The safe doses of local anesthetic to prevent LAST following lumbar ESPB in patients undergoing spine surgery are unknown. At least two cases of LAST have been reported after lumbar ESPB, including our case. In a case reported by Karaca and Pinar, LAST occurred following lumbar ESPB from the L4 level using 40 ml of local anesthetics containing 20 ml of bupivacaine, 10 ml of lidocaine, 9 ml of saline, and 1 ml of methylprednisolone (40 mg/ml) [15]. However, the study, as well as ours did not indicate the patient’s weight or the concentration of local anesthetic used.

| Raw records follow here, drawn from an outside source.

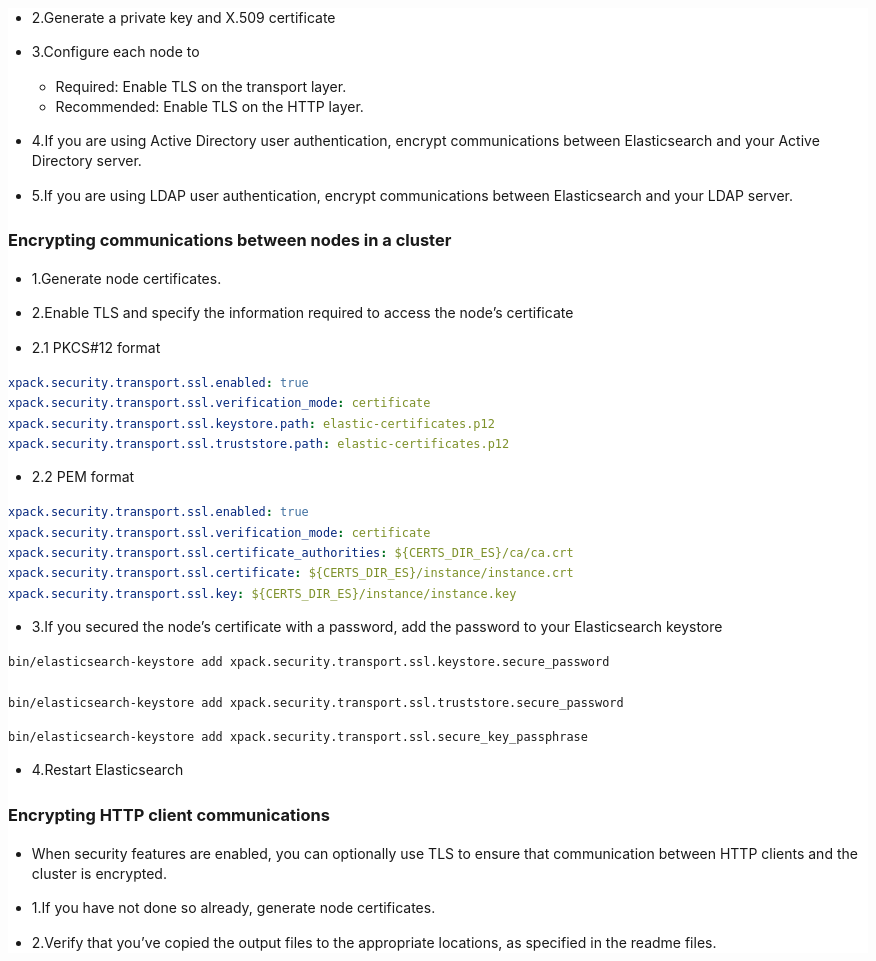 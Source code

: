 * 2.Generate a private key and X.509 certificate

* 3.Configure each node to
    * Required: Enable TLS on the transport layer.
    * Recommended: Enable TLS on the HTTP layer.

* 4.If you are using Active Directory user authentication, encrypt communications between Elasticsearch and your Active Directory server.

* 5.If you are using LDAP user authentication, encrypt communications between Elasticsearch and your LDAP server.


### Encrypting communications between nodes in a cluster

* 1.Generate node certificates.

* 2.Enable TLS and specify the information required to access the node’s certificate
* 2.1 PKCS#12 format
```elasticsearch.yml
xpack.security.transport.ssl.enabled: true
xpack.security.transport.ssl.verification_mode: certificate 
xpack.security.transport.ssl.keystore.path: elastic-certificates.p12 
xpack.security.transport.ssl.truststore.path: elastic-certificates.p12
```

* 2.2 PEM format
```elasticsearch.yml
xpack.security.transport.ssl.enabled: true
xpack.security.transport.ssl.verification_mode: certificate
xpack.security.transport.ssl.certificate_authorities: ${CERTS_DIR_ES}/ca/ca.crt
xpack.security.transport.ssl.certificate: ${CERTS_DIR_ES}/instance/instance.crt
xpack.security.transport.ssl.key: ${CERTS_DIR_ES}/instance/instance.key
```

* 3.If you secured the node’s certificate with a password, add the password to your Elasticsearch keystore
```PKCS#12 format
bin/elasticsearch-keystore add xpack.security.transport.ssl.keystore.secure_password

bin/elasticsearch-keystore add xpack.security.transport.ssl.truststore.secure_password
```

```PEM format
bin/elasticsearch-keystore add xpack.security.transport.ssl.secure_key_passphrase
```

* 4.Restart Elasticsearch


### Encrypting HTTP client communications
* When security features are enabled, you can optionally use TLS to ensure that communication between HTTP clients and the cluster is encrypted.

* 1.If you have not done so already, generate node certificates.

* 2.Verify that you’ve copied the output files to the appropriate locations, as specified in the readme files.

In another case, 30 ml of 0.5% (150 mg) levobupivacaine total volume in a 58 kg man (body mass index 21.8 kg/m2) was reported [16]. However, the incidence of LAST with the use of ESPB remained unknown. Given the short analgesic effect of ESPB and the risk of LAST, the benefit of ESPB in spine surgery may be limited.

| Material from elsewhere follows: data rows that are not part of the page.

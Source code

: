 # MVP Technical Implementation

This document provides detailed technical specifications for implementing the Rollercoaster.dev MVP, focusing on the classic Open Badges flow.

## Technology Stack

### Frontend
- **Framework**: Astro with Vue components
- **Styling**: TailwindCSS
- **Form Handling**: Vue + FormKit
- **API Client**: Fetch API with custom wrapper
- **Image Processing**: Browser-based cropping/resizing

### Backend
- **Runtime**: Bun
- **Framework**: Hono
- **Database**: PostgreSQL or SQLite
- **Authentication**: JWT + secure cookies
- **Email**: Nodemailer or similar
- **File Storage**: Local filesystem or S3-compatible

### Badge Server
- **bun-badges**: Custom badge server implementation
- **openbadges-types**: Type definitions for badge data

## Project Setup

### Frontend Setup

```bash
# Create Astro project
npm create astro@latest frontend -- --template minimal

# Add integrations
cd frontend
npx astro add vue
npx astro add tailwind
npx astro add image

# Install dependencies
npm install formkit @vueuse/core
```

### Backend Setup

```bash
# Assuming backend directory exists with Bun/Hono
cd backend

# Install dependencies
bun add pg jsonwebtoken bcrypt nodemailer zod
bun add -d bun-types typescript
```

This was a prospective, randomized, open, blinded-endpoint study in which three protocol violations and one registration failure occurred, which we consider to be a serious problem. Consequently, the registration system was changed from a single to a double check in this study. Additionally, patients and the anesthesiologists caring for them during the surgery were not blinded to group assignments. For this reason, the eight evaluators, who were also anesthesiologists, were blinded to the group assignments. Finally, it is possible that the sample size was too small. We calculated that seven patients were needed to detect a difference in fentanyl consumption for postoperative analgesia from the preliminary cases in our hospital. However, the variability in fentanyl use per case was greater than that expected in this study.

CONCLUSION

Remifentanil consumption during the operation in the ESPB group was lower than that in the control group. While this suggests ESPB has potential to reduce intraoperative opioid use, it may indicate that ESPB is only effective for a relatively short time. Although the effectiveness and safety of ESPB in lumbar spine surgery remains controversial, further studies are needed regarding the use of ESPB in spine surgery, in order to provide patients with maximum analgesia and minimal side effects.

Ethical Approval

The study protocol was approved by the Shimane University Institutional Committee on Ethics Evaluation Form Regarding the Research Proposal (20181108-1) on January/18/2019.

Author Contribution

YS and IN conceived the idea of the study and developed the statistical analysis plan and conducted statistical analyses. HM and YN collected data. SS contributed to the interpretation of the results. SY supervised the conduct of this study. All authors reviewed the manuscript draft and revised it critically on intellectual content. All authors approved the final version of the manuscript to be published.

Acknowledgement

Not applicable.

Funding

Not applicable.

Conflict of interest

No potential conflict of interest relevant to this article was reported.